When a line of the records contains "allocations", copy it.

Top of THE RECORDS

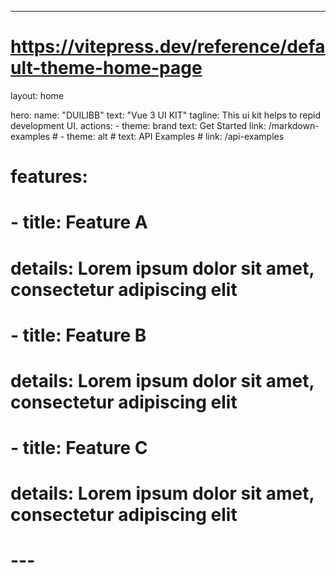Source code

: ---
# https://vitepress.dev/reference/default-theme-home-page
layout: home

hero:
  name: "DUILIBB"
  text: "Vue 3 UI KIT"
  tagline: This ui kit helps to repid development UI.
  actions:
    - theme: brand
      text: Get Started
      link: /markdown-examples
    # - theme: alt
    #   text: API Examples
    #   link: /api-examples

# features:
#   - title: Feature A
#     details: Lorem ipsum dolor sit amet, consectetur adipiscing elit
#   - title: Feature B
#     details: Lorem ipsum dolor sit amet, consectetur adipiscing elit
#   - title: Feature C
#     details: Lorem ipsum dolor sit amet, consectetur adipiscing elit
# ---


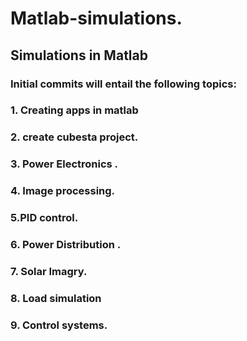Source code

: # Matlab-simulations.
## Simulations in Matlab
### Initial commits  will entail the following topics: 
### 1. Creating apps in matlab
### 2. create  cubesta project.
### 3. Power Electronics .
### 4. Image processing.
### 5.PID control.
### 6. Power Distribution .
### 7. Solar Imagry.
### 8. Load simulation 
### 9. Control systems. 
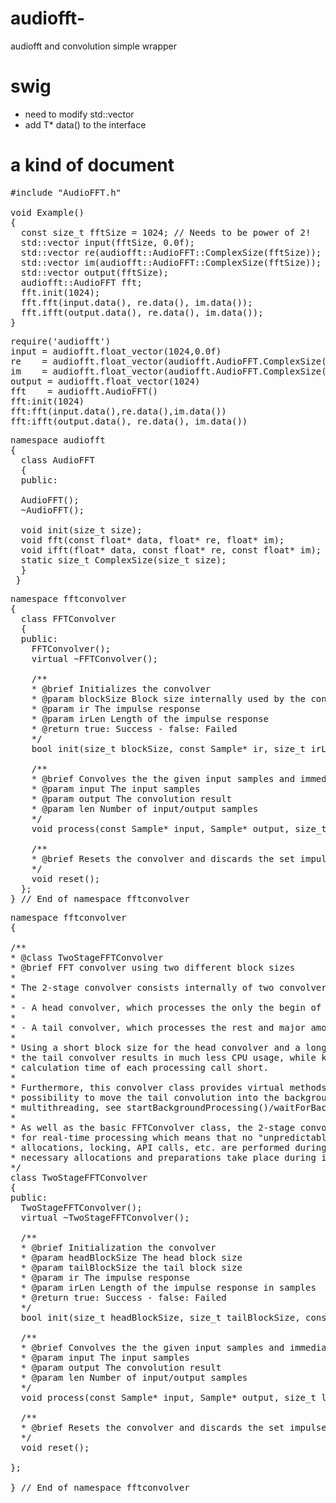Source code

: # audiofft-
audiofft and convolution simple wrapper

# swig
* need to modify std::vector
* add T* data() to the interface

# a kind of document

<pre>
#include "AudioFFT.h"

void Example()
{
  const size_t fftSize = 1024; // Needs to be power of 2!
  std::vector<float> input(fftSize, 0.0f);
  std::vector<float> re(audiofft::AudioFFT::ComplexSize(fftSize));
  std::vector<float> im(audiofft::AudioFFT::ComplexSize(fftSize));
  std::vector<float> output(fftSize);
  audiofft::AudioFFT fft;
  fft.init(1024);
  fft.fft(input.data(), re.data(), im.data());
  fft.ifft(output.data(), re.data(), im.data());
}
</pre>

<pre>
require('audiofft')
input = audiofft.float_vector(1024,0.0f)
re    = audiofft.float_vector(audiofft.AudioFFT.ComplexSize(1024))
im    = audiofft.float_vector(audiofft.AudioFFT.ComplexSize(1024))
output = audiofft.float_vector(1024)
fft    = audiofft.AudioFFT() 
fft:init(1024)
fft:fft(input.data(),re.data(),im.data())
fft:ifft(output.data(), re.data(), im.data())
</pre>

<pre>
namespace audiofft
{
  class AudioFFT
  {
  public:

  AudioFFT();
  ~AudioFFT();

  void init(size_t size);
  void fft(const float* data, float* re, float* im);
  void ifft(float* data, const float* re, const float* im);
  static size_t ComplexSize(size_t size);
  }
 }
</pre>

<pre>
namespace fftconvolver
{
  class FFTConvolver
  {  
  public:
    FFTConvolver();  
    virtual ~FFTConvolver();

    /**
    * @brief Initializes the convolver
    * @param blockSize Block size internally used by the convolver (partition size)
    * @param ir The impulse response
    * @param irLen Length of the impulse response
    * @return true: Success - false: Failed
    */
    bool init(size_t blockSize, const Sample* ir, size_t irLen);

    /**
    * @brief Convolves the the given input samples and immediately outputs the result
    * @param input The input samples
    * @param output The convolution result
    * @param len Number of input/output samples
    */
    void process(const Sample* input, Sample* output, size_t len);

    /**
    * @brief Resets the convolver and discards the set impulse response
    */
    void reset();
  };  
} // End of namespace fftconvolver
</pre>

<pre>
namespace fftconvolver
{ 

/**
* @class TwoStageFFTConvolver
* @brief FFT convolver using two different block sizes
*
* The 2-stage convolver consists internally of two convolvers:
*
* - A head convolver, which processes the only the begin of the impulse response.
*
* - A tail convolver, which processes the rest and major amount of the impulse response.
*
* Using a short block size for the head convolver and a long block size for
* the tail convolver results in much less CPU usage, while keeping the
* calculation time of each processing call short.
*
* Furthermore, this convolver class provides virtual methods which provide the
* possibility to move the tail convolution into the background (e.g. by using
* multithreading, see startBackgroundProcessing()/waitForBackgroundProcessing()).
*
* As well as the basic FFTConvolver class, the 2-stage convolver is suitable
* for real-time processing which means that no "unpredictable" operations like
* allocations, locking, API calls, etc. are performed during processing (all
* necessary allocations and preparations take place during initialization).
*/
class TwoStageFFTConvolver
{  
public:
  TwoStageFFTConvolver();  
  virtual ~TwoStageFFTConvolver();
  
  /**
  * @brief Initialization the convolver
  * @param headBlockSize The head block size
  * @param tailBlockSize the tail block size
  * @param ir The impulse response
  * @param irLen Length of the impulse response in samples
  * @return true: Success - false: Failed
  */
  bool init(size_t headBlockSize, size_t tailBlockSize, const Sample* ir, size_t irLen);

  /**
  * @brief Convolves the the given input samples and immediately outputs the result
  * @param input The input samples
  * @param output The convolution result
  * @param len Number of input/output samples
  */
  void process(const Sample* input, Sample* output, size_t len);

  /**
  * @brief Resets the convolver and discards the set impulse response
  */
  void reset();
  
};
  
} // End of namespace fftconvolver
</pre>
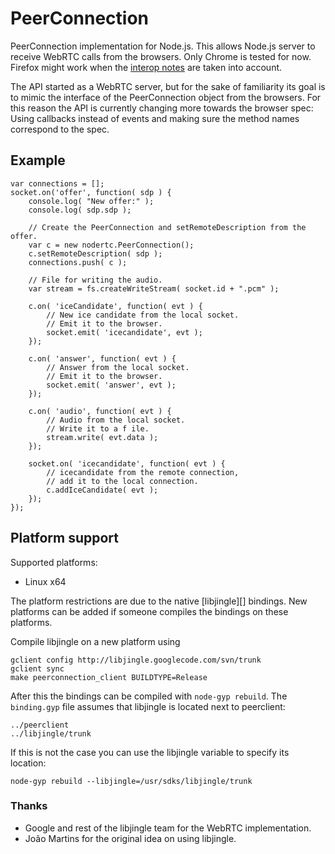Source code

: PeerConnection
==============

PeerConnection implementation for Node.js. This allows Node.js server to
receive WebRTC calls from the browsers.  Only Chrome is tested for now. Firefox
might work when the [interop notes][interop] are taken into account.

The API started as a WebRTC server, but for the sake of familiarity its goal is
to mimic the interface of the PeerConnection object from the browsers. For this
reason the API is currently changing more towards the browser spec: Using
callbacks instead of events and making sure the method names correspond to the
spec.

[interop]: http://www.webrtc.org/interop (WebRTC interop notes)

Example
-------

    var connections = [];
    socket.on('offer', function( sdp ) {
		console.log( "New offer:" );
        console.log( sdp.sdp );

        // Create the PeerConnection and setRemoteDescription from the offer.
		var c = new nodertc.PeerConnection();
		c.setRemoteDescription( sdp );
		connections.push( c );

        // File for writing the audio.
        var stream = fs.createWriteStream( socket.id + ".pcm" );

		c.on( 'iceCandidate', function( evt ) {
            // New ice candidate from the local socket.
            // Emit it to the browser.
			socket.emit( 'icecandidate', evt );
		});

		c.on( 'answer', function( evt ) {
            // Answer from the local socket.
            // Emit it to the browser.
			socket.emit( 'answer', evt );
		});

		c.on( 'audio', function( evt ) {
            // Audio from the local socket.
            // Write it to a f ile.
            stream.write( evt.data );
		});

		socket.on( 'icecandidate', function( evt ) {
            // icecandidate from the remote connection,
            // add it to the local connection.
			c.addIceCandidate( evt );
		});
    });


Platform support
----------------

Supported platforms:
- Linux x64

The platform restrictions are due to the native [libjingle][] bindings. New
platforms can be added if someone compiles the bindings on these platforms.

Compile libjingle on a new platform using

    gclient config http://libjingle.googlecode.com/svn/trunk
    gclient sync
    make peerconnection_client BUILDTYPE=Release

After this the bindings can be compiled with `node-gyp rebuild`. The `binding.gyp` file assumes that libjingle is located next
to peerclient:
    
    ../peerclient
    ../libjingle/trunk

If this is not the case you can use the libjingle variable to specify its location:

    node-gyp rebuild --libjingle=/usr/sdks/libjingle/trunk

### Thanks

* Google and rest of the libjingle team for the WebRTC implementation.
* João Martins for the original idea on using libjingle.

Bottom of THE RECORDS

→ **ANSWER SECTION**:
* allocations, locking, API calls, etc. are performed during processing (all
* necessary allocations and preparations take place during initialization).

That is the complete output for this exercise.